▶ _Required work_
Given the material below, return only the lines starting at the line with "allows you to" and ending at the line with "time:year -overwrite |", exactly as they appear.

▶ _Dataset records_
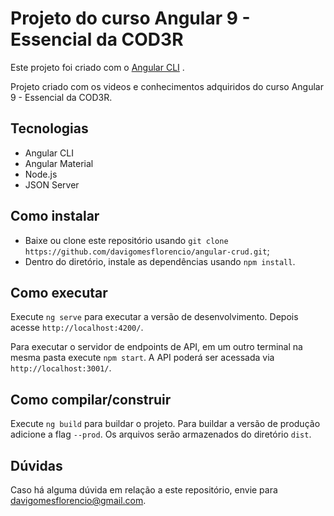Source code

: # Projeto do curso Angular 9 - Essencial da COD3R

Este projeto foi criado com o [Angular CLI](https://github.com/angular/angular-cli) .

Projeto criado com os videos e conhecimentos adquiridos do curso Angular 9 - Essencial da COD3R.

## Tecnologias

- Angular CLI
- Angular Material
- Node.js
- JSON Server

## Como instalar

- Baixe ou clone este repositório usando `git clone https://github.com/davigomesflorencio/angular-crud.git`;
- Dentro do diretório, instale as dependências usando `npm install`.

## Como executar

Execute `ng serve` para executar a versão de desenvolvimento. Depois acesse `http://localhost:4200/`.

Para executar o servidor de endpoints de API, em um outro terminal na mesma pasta execute `npm start`. A API poderá ser acessada via `http://localhost:3001/`.

## Como compilar/construir

Execute `ng build` para buildar o projeto. Para buildar a versão de produção adicione a flag `--prod`. Os arquivos serão armazenados do diretório `dist`.

## Dúvidas

Caso há alguma dúvida em relação a este repositório, envie para davigomesflorencio@gmail.com.
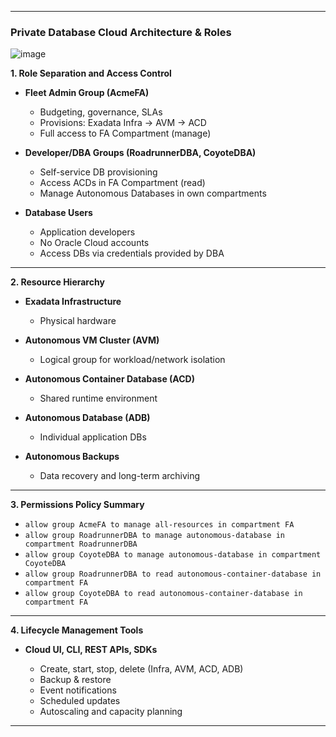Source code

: 
---

###  **Private Database Cloud Architecture & Roles**

![image](https://github.com/user-attachments/assets/acb06fc4-2fb0-444a-a2ce-8a20f52f113f)


**1. Role Separation and Access Control**

* **Fleet Admin Group (AcmeFA)**

  * Budgeting, governance, SLAs
  * Provisions: Exadata Infra → AVM → ACD
  * Full access to FA Compartment (manage)

* **Developer/DBA Groups (RoadrunnerDBA, CoyoteDBA)**

  * Self-service DB provisioning
  * Access ACDs in FA Compartment (read)
  * Manage Autonomous Databases in own compartments

* **Database Users**

  * Application developers
  * No Oracle Cloud accounts
  * Access DBs via credentials provided by DBA

---

**2. Resource Hierarchy**

* **Exadata Infrastructure**

  * Physical hardware
* **Autonomous VM Cluster (AVM)**

  * Logical group for workload/network isolation
* **Autonomous Container Database (ACD)**

  * Shared runtime environment
* **Autonomous Database (ADB)**

  * Individual application DBs
* **Autonomous Backups**

  * Data recovery and long-term archiving

---

**3. Permissions Policy Summary**

* `allow group AcmeFA to manage all-resources in compartment FA`
* `allow group RoadrunnerDBA to manage autonomous-database in compartment RoadrunnerDBA`
* `allow group CoyoteDBA to manage autonomous-database in compartment CoyoteDBA`
* `allow group RoadrunnerDBA to read autonomous-container-database in compartment FA`
* `allow group CoyoteDBA to read autonomous-container-database in compartment FA`

---

**4. Lifecycle Management Tools**

* **Cloud UI, CLI, REST APIs, SDKs**

  * Create, start, stop, delete (Infra, AVM, ACD, ADB)
  * Backup & restore
  * Event notifications
  * Scheduled updates
  * Autoscaling and capacity planning

---


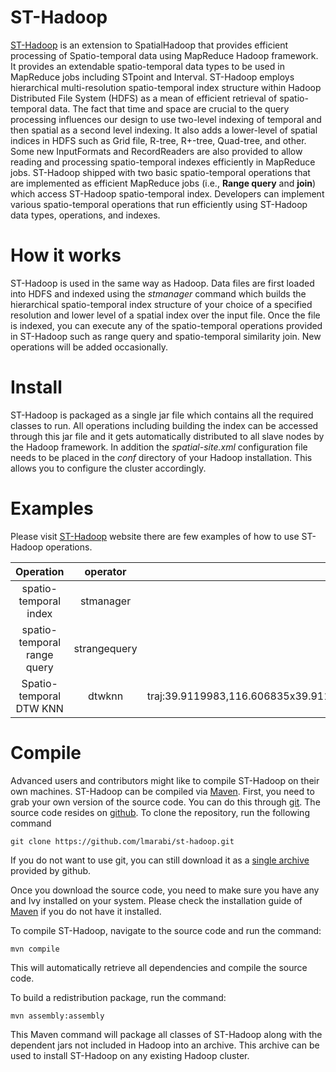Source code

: ST-Hadoop
=============

[ST-Hadoop](http://st-hadoop.cs.umn.edu) is an extension to SpatialHadoop that provides efficient processing of Spatio-temporal data using MapReduce Hadoop framework. It provides an extendable spatio-temporal data types to be used in MapReduce jobs including STpoint and Interval. ST-Hadoop employs hierarchical multi-resolution spatio-temporal index structure within Hadoop Distributed File System (HDFS) as a mean of efficient retrieval of spatio-temporal data. The fact that time and space are crucial to the query processing influences our design to use two-level indexing of temporal and then spatial as a second level indexing. It also adds a lower-level of spatial indices in HDFS such as Grid file, R-tree, R+-tree, Quad-tree, and other. Some new InputFormats and RecordReaders are also provided to allow reading and processing spatio-temporal indexes efficiently in MapReduce jobs. ST-Hadoop shipped with two basic spatio-temporal operations that are implemented as efficient MapReduce jobs (i.e., **Range query** and **join**) which access ST-Hadoop spatio-temporal index. Developers can implement various spatio-temporal operations that run efficiently using ST-Hadoop data types, operations, and indexes.


How it works
============

ST-Hadoop is used in the same way as Hadoop. Data files are first loaded
into HDFS and indexed using the *stmanager* command which builds the  hierarchical spatio-temporal index structure of your choice of a specified resolution and lower level of a spatial index over the input file. Once the file is indexed, you can execute
any of the spatio-temporal operations provided in ST-Hadoop such as range query and spatio-temporal similarity join. New operations will be added occasionally.


Install
=======

ST-Hadoop is packaged as a single jar file which contains all the required
classes to run. All operations including building the index can be accessed
through this jar file and it gets automatically distributed to all slave nodes
by the Hadoop framework. In addition the *spatial-site.xml* configuration file
needs to be placed in the *conf* directory of your Hadoop installation. This
allows you to configure the cluster accordingly.


Examples
========

Please visit [ST-Hadoop](http://st-hadoop.cs.umn.edu) website there are few examples of how to use ST-Hadoop operations. 

|Operation	|operator 	| Example	|
|:-------------:| :-------------------:| :---------------:|
|spatio-temporal index | stmanager | ./hadoop jar st-hadoop-uber.jar stmanager /geolife_raw_data.txt /index_geolife time:year shape:edu.umn.cs.sthadoop.trajectory.GeolifeTrajectory sindex:str -no-local -overwrite |
|spatio-temporal range query| strangequery | ./hadoop jar st-hadoop-uber.jar strangequery /index_geolife /rq_result shape:edu.umn.cs.sthadoop.trajectory.GeolifeTrajectory rect:39.9111716,116.5956883,39.9119983,116.606835 interval:2008-05-01,2008-05-31 time:year -overwrite |
|Spatio-temporal DTW KNN| dtwknn | ./hadoop jar st-hadoop-uber.jar dtwknn /index_geolife /knndtw_result shape:edu.umn.cs.sthadoop.trajectory.GeolifeTrajectory interval:2008-05-01,2008-05-31 time:year k:20 traj:39.9119983,116.606835x39.9119783,116.6065483x39.9119599,116.6062649x39.9119416,116.6059899x39.9119233,116.6057282x39.9118999,116.6054783x39.9118849,116.6052366x39.9118666,116.6050099x39.91185,116.604775x39.9118299,116.604525x39.9118049,116.6042649x39.91177,116.6040166x39.9117516,116.6037583x39.9117349,116.6035066x39.9117199,116.6032666x39.9117083,116.6030232x39.9117,116.6027566x39.91128,116.5969383x39.9112583,116.5966766x39.9112383,116.5964232x39.9112149,116.5961699x39.9111933,116.5959249x39.9111716,116.5956883 -overwrite -no-local |
    
Compile
=======

Advanced users and contributors might like to compile ST-Hadoop on their own machines.
ST-Hadoop can be compiled via [Maven](http://maven.apache.org/).
First, you need to grab your own version of the source code. You can do this through [git](http://git-scm.com/).
The source code resides on [github](http://github.com). To clone the repository, run the following command

    git clone https://github.com/lmarabi/st-hadoop.git
    
If you do not want to use git, you can still download it as a
[single archive](https://github.com/lmarabi/st-hadoop/archive/master.zip) provided by github.

Once you download the source code, you need to make sure you have any and Ivy installed on your system.
Please check the installation guide of [Maven](http://maven.apache.org/install.html) if you do not have it installed.

To compile ST-Hadoop, navigate to the source code and run the command:

    mvn compile

This will automatically retrieve all dependencies and compile the source code.

To build a redistribution package, run the command:

    mvn assembly:assembly

This Maven command will package all classes of ST-Hadoop along with the dependent jars
not included in Hadoop into an archive. This archive can be used to install ST-Hadoop
on any existing Hadoop cluster.

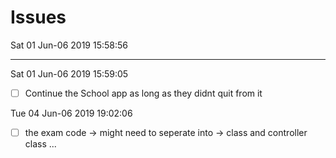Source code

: # Issues 
Sat 01 Jun-06 2019 15:58:56

---

Sat 01 Jun-06 2019 15:59:05
* [ ] Continue the School app as long as they didnt quit from it 

Tue 04 Jun-06 2019 19:02:06
* [ ] the exam code -> might need to seperate into -> class and controller class ... 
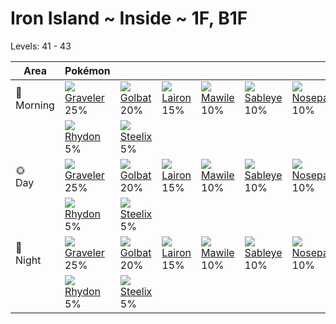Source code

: # Iron Island ~ Inside ~ 1F, B1F
Levels: 41 - 43

Area         | Pokémon                         | &nbsp;                          | &nbsp;                          | &nbsp;                          | &nbsp;                          | &nbsp;                          
---          | ---                             | ---                             | ---                             | ---                             | ---                             | ---                             
🌅<br>Morning | ![][075]<br> [Graveler]<br> 25%| ![][042]<br> [Golbat]<br> 20%  | ![][305]<br> [Lairon]<br> 15%  | ![][303]<br> [Mawile]<br> 10%  | ![][302]<br> [Sableye]<br> 10% | ![][299]<br> [Nosepass]<br> 10%
&nbsp;       | ![][112]<br> [Rhydon]<br> 5%   | ![][208]<br> [Steelix]<br> 5%  
🌞<br>Day     | ![][075]<br> [Graveler]<br> 25%| ![][042]<br> [Golbat]<br> 20%  | ![][305]<br> [Lairon]<br> 15%  | ![][303]<br> [Mawile]<br> 10%  | ![][302]<br> [Sableye]<br> 10% | ![][299]<br> [Nosepass]<br> 10%
&nbsp;       | ![][112]<br> [Rhydon]<br> 5%   | ![][208]<br> [Steelix]<br> 5%  
🌙<br>Night   | ![][075]<br> [Graveler]<br> 25%| ![][042]<br> [Golbat]<br> 20%  | ![][305]<br> [Lairon]<br> 15%  | ![][303]<br> [Mawile]<br> 10%  | ![][302]<br> [Sableye]<br> 10% | ![][299]<br> [Nosepass]<br> 10%
&nbsp;       | ![][112]<br> [Rhydon]<br> 5%   | ![][208]<br> [Steelix]<br> 5%

[Golbat]: ../../pokemon_changes/042/
[Graveler]: ../../pokemon_changes/075/
[Rhydon]: ../../pokemon_changes/112/
[Steelix]: ../../pokemon_changes/208/
[Nosepass]: ../../pokemon_changes/299/
[Sableye]: ../../pokemon_changes/302/
[Mawile]: ../../pokemon_changes/303/
[Lairon]: ../../pokemon_changes/305/
[042]: ../img/pokemon/042.png
[075]: ../img/pokemon/075.png
[112]: ../img/pokemon/112.png
[208]: ../img/pokemon/208.png
[299]: ../img/pokemon/299.png
[302]: ../img/pokemon/302.png
[303]: ../img/pokemon/303.png
[305]: ../img/pokemon/305.png
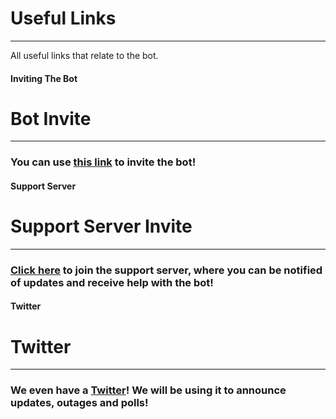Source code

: # Useful Links
---
All useful links that relate to the bot.

<!-- tabs:start -->

#### **Inviting The Bot**

# Bot Invite
---
### You can use [this link](https://discord.com/oauth2/authorize?client_id=564426594144354315&scope=bot&permissions=805694544) to invite the bot!

#### **Support Server**

# Support Server Invite
---
### [Click here](https://discord.gg/G5pEdUp) to join the support server, where you can be notified of updates and receive help with the bot!

#### **Twitter**

# Twitter
---
### We even have a [Twitter](https://twitter.com/SuggesterBot)! We will be using it to announce updates, outages and polls!

<!-- tabs:end -->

▶ _Exercise result_
allows you to configure the cluster accordingly.


Examples
========

Please visit [ST-Hadoop](http://st-hadoop.cs.umn.edu) website there are few examples of how to use ST-Hadoop operations. 

|Operation	|operator 	| Example	|
|:-------------:| :-------------------:| :---------------:|
|spatio-temporal index | stmanager | ./hadoop jar st-hadoop-uber.jar stmanager /geolife_raw_data.txt /index_geolife time:year shape:edu.umn.cs.sthadoop.trajectory.GeolifeTrajectory sindex:str -no-local -overwrite |
|spatio-temporal range query| strangequery | ./hadoop jar st-hadoop-uber.jar strangequery /index_geolife /rq_result shape:edu.umn.cs.sthadoop.trajectory.GeolifeTrajectory rect:39.9111716,116.5956883,39.9119983,116.606835 interval:2008-05-01,2008-05-31 time:year -overwrite |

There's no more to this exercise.